_Problem details_
Using the records that appear below, write out exactly the lines from the one with "the Unmatched,[^36] Self-Become[^37]" through the one with "See DPPN I:127-128.", keeping both end lines.

_Source information_
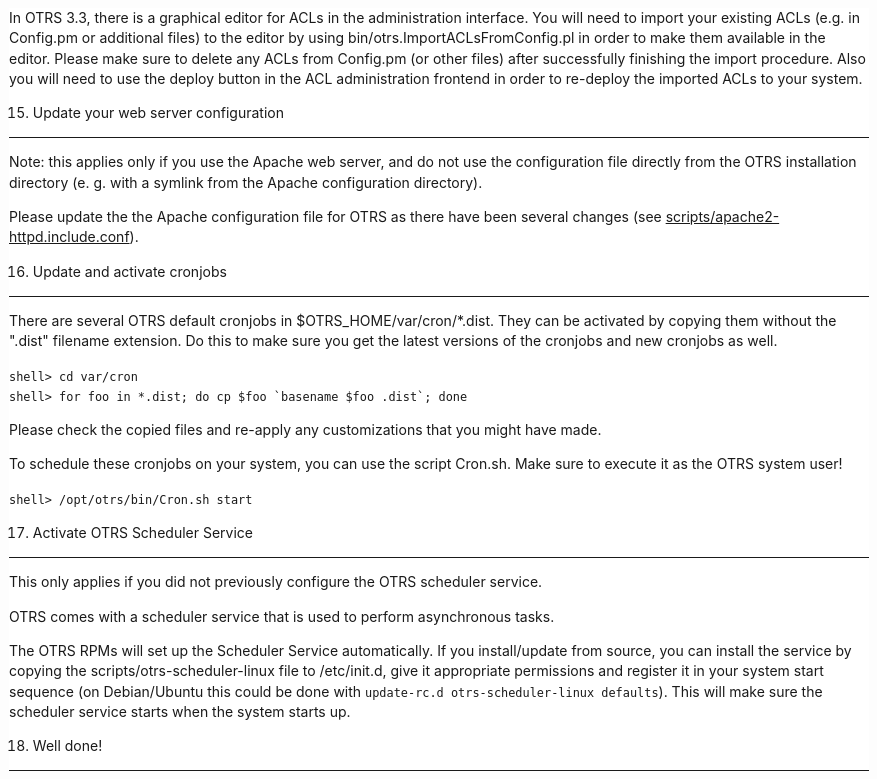 In OTRS 3.3, there is a graphical editor for ACLs in the administration interface. You will need to
import your existing ACLs (e.g. in Config.pm or additional files) to the editor by using
bin/otrs.ImportACLsFromConfig.pl in order to make them available in the editor. Please make sure to
delete any ACLs from Config.pm (or other files) after successfully finishing the import procedure. Also
you will need to use the deploy button in the ACL administration frontend in order to re-deploy the imported
ACLs to your system.


15. Update your web server configuration
----------------------------------------

Note: this applies only if you use the Apache web server,
and do not use the configuration file directly from the OTRS installation directory
(e. g. with a symlink from the Apache configuration directory).

Please update the the Apache configuration file for OTRS as there have been several
changes (see [scripts/apache2-httpd.include.conf](scripts/apache2-httpd.include.conf)).


16. Update and activate cronjobs
--------------------------------

There are several OTRS default cronjobs in $OTRS_HOME/var/cron/*.dist.
They can be activated by copying them without the ".dist" filename extension.
Do this to make sure you get the latest versions of the cronjobs and new cronjobs
as well.

    shell> cd var/cron
    shell> for foo in *.dist; do cp $foo `basename $foo .dist`; done

Please check the copied files and re-apply any customizations that you might have made.

To schedule these cronjobs on your system, you can use the script Cron.sh.
Make sure to execute it as the OTRS system user!

    shell> /opt/otrs/bin/Cron.sh start


17. Activate OTRS Scheduler Service
-----------------------------------

This only applies if you did not previously configure the OTRS scheduler service.

OTRS comes with a scheduler service that is used to perform asynchronous tasks.

The OTRS RPMs will set up the Scheduler Service automatically.
If you install/update from source, you can install the service by copying the
scripts/otrs-scheduler-linux file to /etc/init.d, give it appropriate permissions
and register it in your system start sequence
(on Debian/Ubuntu this could be done with `update-rc.d otrs-scheduler-linux defaults`).
This will make sure the scheduler service starts when the system starts up.


18. Well done!
--------------
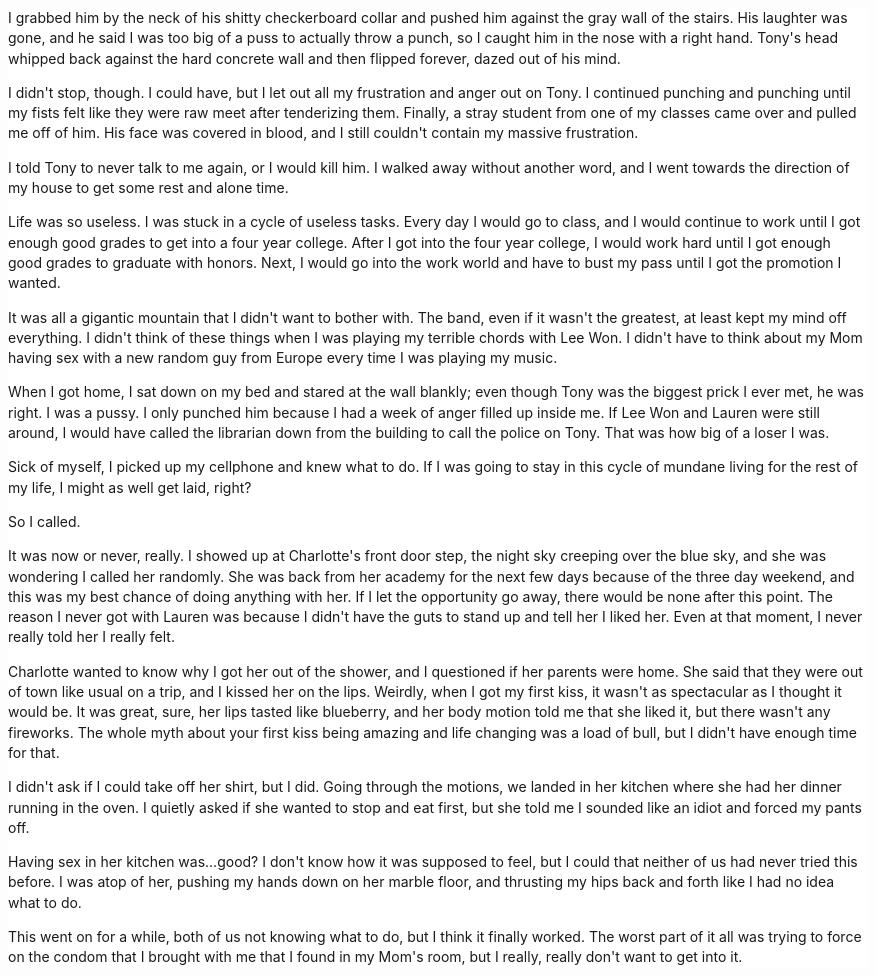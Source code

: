 I grabbed him by the neck of his shitty checkerboard collar and pushed him against the gray wall of the stairs. His laughter was gone, and he said I was too big of a puss to actually throw a punch, so I caught him in the nose with a right hand. Tony's head whipped back against the hard concrete wall and then flipped forever, dazed out of his mind.

I didn't stop, though. I could have, but I let out all my frustration and anger out on Tony. I continued punching and punching until my fists felt like they were raw meet after tenderizing them. Finally, a stray student from one of my classes came over and pulled me off of him. His face was covered in blood, and I still couldn't contain my massive frustration.

I told Tony to never talk to me again, or I would kill him. I walked away without another word, and I went towards the direction of my house to get some rest and alone time.

Life was so useless. I was stuck in a cycle of useless tasks. Every day I would go to class, and I would continue to work until I got enough good grades to get into a four year college. After I got into the four year college, I would work hard until I got enough good grades to graduate with honors. Next, I would go into the work world and have to bust my pass until I got the promotion I wanted.

It was all a gigantic mountain that I didn't want to bother with. The band, even if it wasn't the greatest, at least kept my mind off everything. I didn't think of these things when I was playing my terrible chords with Lee Won. I didn't have to think about my Mom having sex with a new random guy from Europe every time I was playing my music.

When I got home, I sat down on my bed and stared at the wall blankly; even though Tony was the biggest prick I ever met, he was right. I was a pussy. I only punched him because I had a week of anger filled up inside me. If Lee Won and Lauren were still around, I would have called the librarian down from the building to call the police on Tony. That was how big of a loser I was.

Sick of myself, I picked up my cellphone and knew what to do. If I was going to stay in this cycle of mundane living for the rest of my life, I might as well get laid, right?

So I called.

It was now or never, really. I showed up at Charlotte's front door step, the night sky creeping over the blue sky, and she was wondering I called her randomly. She was back from her academy for the next few days because of the three day weekend, and this was my best chance of doing anything with her. If I let the opportunity go away, there would be none after this point. The reason I never got with Lauren was because I didn't have the guts to stand up and tell her I liked her. Even at that moment, I never really told her I really felt.

Charlotte wanted to know why I got her out of the shower, and I questioned if her parents were home. She said that they were out of town like usual on a trip, and I kissed her on the lips. Weirdly, when I got my first kiss, it wasn't as spectacular as I thought it would be. It was great, sure, her lips tasted like blueberry, and her body motion told me that she liked it, but there wasn't any fireworks. The whole myth about your first kiss being amazing and life changing was a load of bull, but I didn't have enough time for that.

I didn't ask if I could take off her shirt, but I did. Going through the motions, we landed in her kitchen where she had her dinner running in the oven. I quietly asked if she wanted to stop and eat first, but she told me I sounded like an idiot and forced my pants off.

Having sex in her kitchen was...good? I don't know how it was supposed to feel, but I could that neither of us had never tried this before. I was atop of her, pushing my hands down on her marble floor, and thrusting my hips back and forth like I had no idea what to do.

This went on for a while, both of us not knowing what to do, but I think it finally worked. The worst part of it all was trying to force on the condom that I brought with me that I found in my Mom's room, but I really, really don't want to get into it.
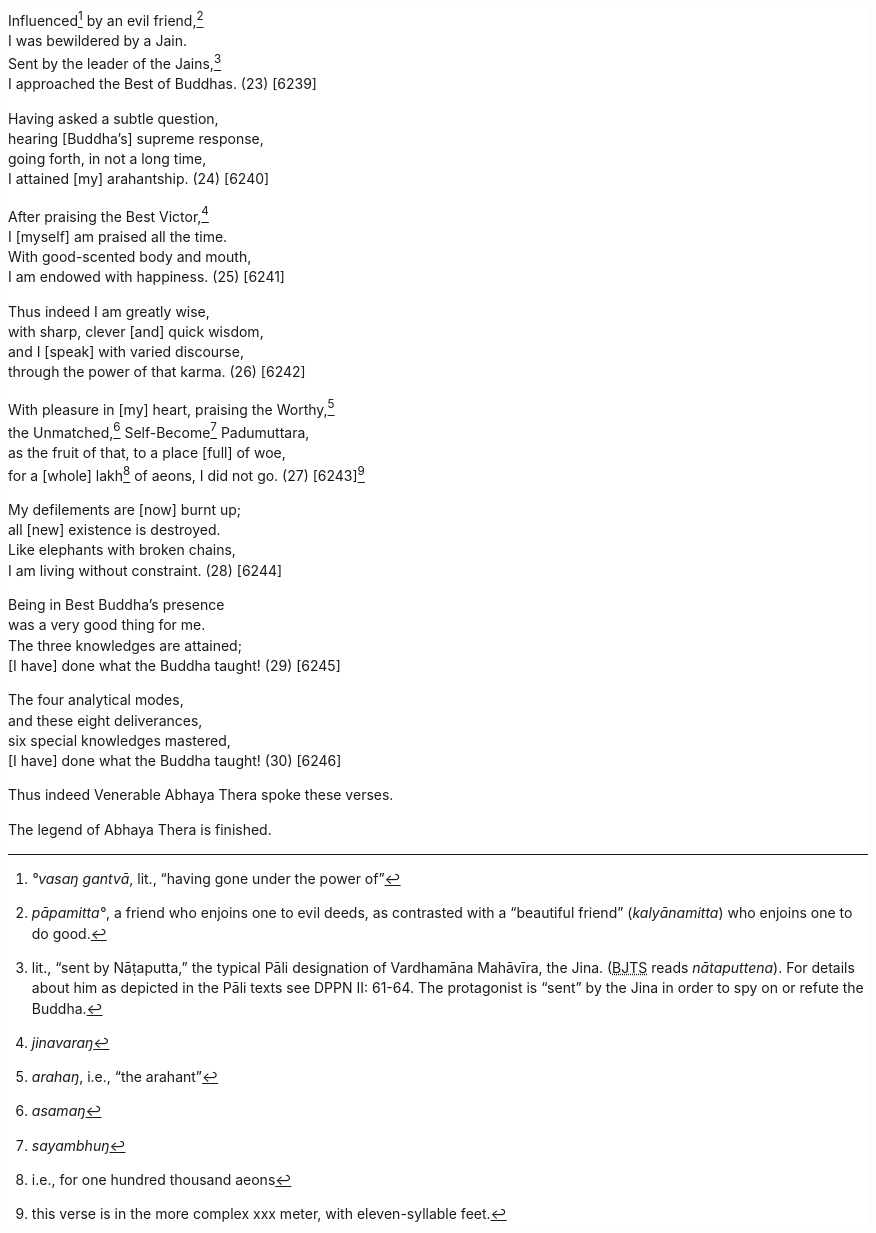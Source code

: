 Influenced[^31] by an evil friend,[^32]  
I was bewildered by a Jain.  
Sent by the leader of the Jains,[^33]  
I approached the Best of Buddhas. (23) \[6239\]

Having asked a subtle question,  
hearing \[Buddha’s\] supreme response,  
going forth, in not a long time,  
I attained \[my\] arahantship. (24) \[6240\]

After praising the Best Victor,[^34]  
I \[myself\] am praised all the time.  
With good-scented body and mouth,  
I am endowed with happiness. (25) \[6241\]

Thus indeed I am greatly wise,  
with sharp, clever \[and\] quick wisdom,  
and I \[speak\] with varied discourse,  
through the power of that karma. (26) \[6242\]

With pleasure in \[my\] heart, praising the Worthy,[^35]  
the Unmatched,[^36] Self-Become[^37] Padumuttara,  
as the fruit of that, to a place \[full\] of woe,  
for a \[whole\] lakh[^38] of aeons, I did not go. (27) \[6243\][^39]

My defilements are \[now\] burnt up;  
all \[new\] existence is destroyed.  
Like elephants with broken chains,  
I am living without constraint. (28) \[6244\]

Being in Best Buddha’s presence  
was a very good thing for me.  
The three knowledges are attained;  
\[I have\] done what the Buddha taught! (29) \[6245\]

The four analytical modes,  
and these eight deliverances,  
six special knowledges mastered,  
\[I have\] done what the Buddha taught! (30) \[6246\]

Thus indeed Venerable Abhaya Thera spoke these verses.

The legend of Abhaya Thera is finished.

[^1]: *Apadāna* numbers provided in {fancy brackets} correspond to the <abbr title="Buddha Jayanthi Tripitaka Series">BJTS</abbr> edition, which contains more individual poems than does the <abbr title="Pali Text Society">PTS</abbr> edition dictating the main numbering of this translation.

[^2]: “Fearless,” a historical monk, commonly known as Abhayarājakumāra, “Abhaya the Royal Prince,” because he was the son of King Bimbisāra of Rajgir. See DPPN I:127-128.

[^3]: *dasakammapathuttame*: RD: “divided into kusala (meritorious, good) and akusala (demeritorious, evil) and classified according to the three manifestations” of body (3 *kammapathas*), speech (4 *kammapathas*) and mind (3 *kammapathas*), for a total of ten.

[^4]: namely the four *jhanas* and the four formless realms (of infinite space, infinite consciousness, nothingness, and neither consciousness nor unconsciousness)

[^5]: *naruttamo*

[^6]: *padako*, i.e. knowing the lines and feet of the Vedic poems

[^7]: *keṭubhavidū*

[^8]: *chandovi[c]{.diacritics data-state=on}[ch]{.no-diacritics data-state=off}itikovido*

[^9]: *haṃsârāmam* appears to be a proper name, though it also could be taken as “the hermitage in \[my hometown\] Haṃsavatī”

[^10]: *vadataŋ seṭṭhaŋ*

[^11]: *mahājana-purakkhataŋ*

[^12]: reading *vā* with <abbr title="Buddha Jayanthi Tripitaka Series">BJTS</abbr> for <abbr title="Pali Text Society">PTS</abbr> *[c]{.diacritics data-state=on}[ch]{.no-diacritics data-state=off}a* (“and”)

[^13]: *gaṇi°*, lit., “one who has a group \[of followers\],” “a teacher”

[^14]: reading *ganthayitvā* with <abbr title="Buddha Jayanthi Tripitaka Series">BJTS</abbr> for <abbr title="Pali Text Society">PTS</abbr> *ganthavitvā*

[^15]: *suvyañjanaŋ* (“with good characteristics” “good in the letter \[as opposed to the meaning\]”)

[^16]: *desayissaŋ*

[^17]: *viratto*

[^18]: reading *mahāvra* (voc.) with <abbr title="Buddha Jayanthi Tripitaka Series">BJTS</abbr> for <abbr title="Pali Text Society">PTS</abbr> *mahāvīro* (nom).

[^19]: *na nibbāyi*, lit., “did not die” or “did not reach full nirvana (*parinibbāna*)”

[^20]: reading *santo* with <abbr title="Buddha Jayanthi Tripitaka Series">BJTS</abbr> (and <abbr title="Pali Text Society">PTS</abbr> alt.) for <abbr title="Pali Text Society">PTS</abbr> *satto* (“a creature”)

[^21]: *sampajāno*


[^22]: *satiyutto*
[^23]: *sabbalokassa guru* (<abbr title="Buddha Jayanthi Tripitaka Series">BJTS</abbr> reads *garu*, the older form, but glosses *guru*). I follow <abbr title="Buddha Jayanthi Tripitaka Series">BJTS</abbr> Sinh. gloss in taking this as referring specifically to a Buddha, hence capitalize it as a Buddha-epithet.
[^24]: reading *lok[c]{.diacritics data-state=on}[ch]{.no-diacritics data-state=off}āriyo* with <abbr title="Buddha Jayanthi Tripitaka Series">BJTS</abbr> for <abbr title="Pali Text Society">PTS</abbr> *loka[c]{.diacritics data-state=on}[ch]{.no-diacritics data-state=off}ariyā* (sic).
[^25]: reading *sambuddhaṃ* with <abbr title="Buddha Jayanthi Tripitaka Series">BJTS</abbr> for <abbr title="Pali Text Society">PTS</abbr> *yaŋ Budhhaŋ* (“which Buddha”)
[^26]: <abbr title="Pali Text Society">PTS</abbr> *dhammadesakaŋ;* <abbr title="Buddha Jayanthi Tripitaka Series">BJTS</abbr> *dhammadesataṃ*
[^27]: *tato [c]{.diacritics data-state=on}[ch]{.no-diacritics data-state=off}uto*, lit., “fallen from there”
[^28]: *gato* *saggaŋ*
[^29]: reading *jāyāmi* with <abbr title="Buddha Jayanthi Tripitaka Series">BJTS</abbr> for <abbr title="Pali Text Society">PTS</abbr> *jānāmi* (“know”)
[^30]: *giribbajapuruttame*. Giribbaja or Girivraja is another name for Rajgir (also for Vaṅkagiri; see DPPN I:770)
[^31]: *°vasaŋ gantvā*, lit., “having gone under the power of”
[^32]: *pāpamitta°*, a friend who enjoins one to evil deeds, as contrasted with a “beautiful friend” (*kalyānamitta*) who enjoins one to do good.
[^33]: lit., “sent by Nāṭaputta,” the typical Pāli designation of Vardhamāna Mahāvīra, the Jina. (<abbr title="Buddha Jayanthi Tripitaka Series">BJTS</abbr> reads *nātaputtena*). For details about him as depicted in the Pāli texts see DPPN II: 61-64. The protagonist is “sent” by the Jina in order to spy on or refute the Buddha.
[^34]: *jinavaraŋ*
[^35]: *arahaŋ*, i.e., “the arahant”
[^36]: *asamaŋ*
[^37]: *sayambhuŋ*
[^38]: i.e., for one hundred thousand aeons
[^39]: this verse is in the more complex xxx meter, with eleven-syllable feet.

_Written response_
the Unmatched,[^36] Self-Become[^37] Padumuttara,  
as the fruit of that, to a place \[full\] of woe,  
for a \[whole\] lakh[^38] of aeons, I did not go. (27) \[6243\][^39]

My defilements are \[now\] burnt up;  
all \[new\] existence is destroyed.  
Like elephants with broken chains,  
I am living without constraint. (28) \[6244\]

Being in Best Buddha’s presence  
was a very good thing for me.  
The three knowledges are attained;  
\[I have\] done what the Buddha taught! (29) \[6245\]

The four analytical modes,  
and these eight deliverances,  
six special knowledges mastered,  
\[I have\] done what the Buddha taught! (30) \[6246\]

Thus indeed Venerable Abhaya Thera spoke these verses.

The legend of Abhaya Thera is finished.

[^1]: *Apadāna* numbers provided in {fancy brackets} correspond to the <abbr title="Buddha Jayanthi Tripitaka Series">BJTS</abbr> edition, which contains more individual poems than does the <abbr title="Pali Text Society">PTS</abbr> edition dictating the main numbering of this translation.

[^2]: “Fearless,” a historical monk, commonly known as Abhayarājakumāra, “Abhaya the Royal Prince,” because he was the son of King Bimbisāra of Rajgir. See DPPN I:127-128.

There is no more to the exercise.